Last year I made a prediction on who would win the coveted bracelet for the WSOP Main Event. I made the same prediction I’d made the previous couple of years. I was right every time!
I predicted that the player who got lucky would win. Yeah, that’s a cop-out but it makes sense. You have nine skilled players, each of whom is experienced and understands the game, the situation and the legacy of this event. They have strategy coaches, mind-set coaches and have spent months analyzing their opponents.
In poker (and most other competitions), when everyone is pretty much equal in skill the role of chance is magnified. So, the obvious prediction: whoever gets lucky is going to take the title.
This year I didn’t make a prediction (too busy with so many other things) but if I had it would have been the same — and it would have been wrong. This year’s final table was different and quite wonderful to watch — if you’re a poker junkie that is.
It was won by Sweden’s Martin Jacobson in one of the most masterful displays of virtually perfect poker I (or anyone else) have ever witnessed. Because the WSOP and ESPN show every hand (and not just the big “TV moments”) it was possible to watch the ebb and flow, the shifting chip stacks, the decisions made and the emotions expressed. Riveting.
Looking back over the 300+ hands played over some 16 hours one thing struck me. There were no monster suck-outs. No one hit a magic river card, no gut-shots on the end, no miracle two-outers to pull someone’s chestnuts out of the fire. Recall Joe Cada’s win back in ‘09 when he hit three sets at critical moments which propelled him to the win. There were very few big hands this year and few critical coin flips.
Mostly it was careful, nuanced, balanced play where chips moved slowly but inexorably from one seat to another — and Jacobson was masterful. He just didn’t make any mistakes. Yes, he folded hands where he was best and, yes he bet into hands where he was not but those weren’t mistakes. They were well-judged poker moves and each time he recovered the chips lost. He was almost as though he knew, understood, that he was playing the game a tick above the others, that he appreciated that a small edge in decision-making ability would, over time, win.

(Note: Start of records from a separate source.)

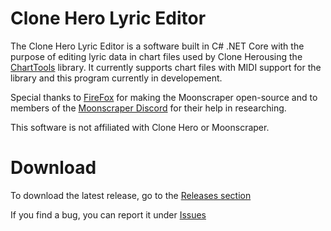 # Clone Hero Lyric Editor
The Clone Hero Lyric Editor is a software built in C# .NET Core with the purpose of editing lyric data in chart files used by Clone Herousing the [ChartTools](https://github.com/TheBoxyBear/ChartTools) library. It currently supports chart files with MIDI support for the library and this program currently in developement.

Special thanks to [FireFox](https://github.com/FireFox2000000) for making the Moonscraper open-source and to members of the [Moonscraper Discord](https://discord.gg/x3JG3sPv) for their help in researching.

This software is not affiliated with Clone Hero or Moonscraper.

# Download
To download the latest release, go to the [Releases section](https://github.com/TheBoxyBear/LyricEditor/releases)

If you find a bug, you can report it under [Issues](https://github.com/TheBoxyBear/LyricEditor/issues)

This year’s finals also reflected a broad style-shift. In recent years, with more young, aggressive players entering major tournaments play had become much more dramatic with 3-bets, 4-bets and 5-bet shoves common moves. This year 4-bets were rare and the pre-flop all-in shove restricted to those with desperately short stacks. As a result there were few big hands that either crushed a player or gave someone a huge boost. Does this auger a change in preferred style? Don’t know, of course. We’ll have to see what happens.
Did Jacobson “get lucky?” Yes, of course, you have to to win any tournament. But his “lucky” moments were subtle and many might not have spotted them. They came early on when he had a dangerously short stack. He was forced to make the only move left when this happens: the pre-flop “all-in.” He made it some 18 or 19 times. Most of the time he took the pot uncontested but, critically, no one woke up with a big hand or hit the flop hard. This was very lucky. I emailed friends after this sequence of all-ins that I was now picking him to win it all — not because he was getting lucky but because everything about the way he played a short stack said that he understood the game better than the rest. All he needed was some chips to maneuver with and his share of randomness.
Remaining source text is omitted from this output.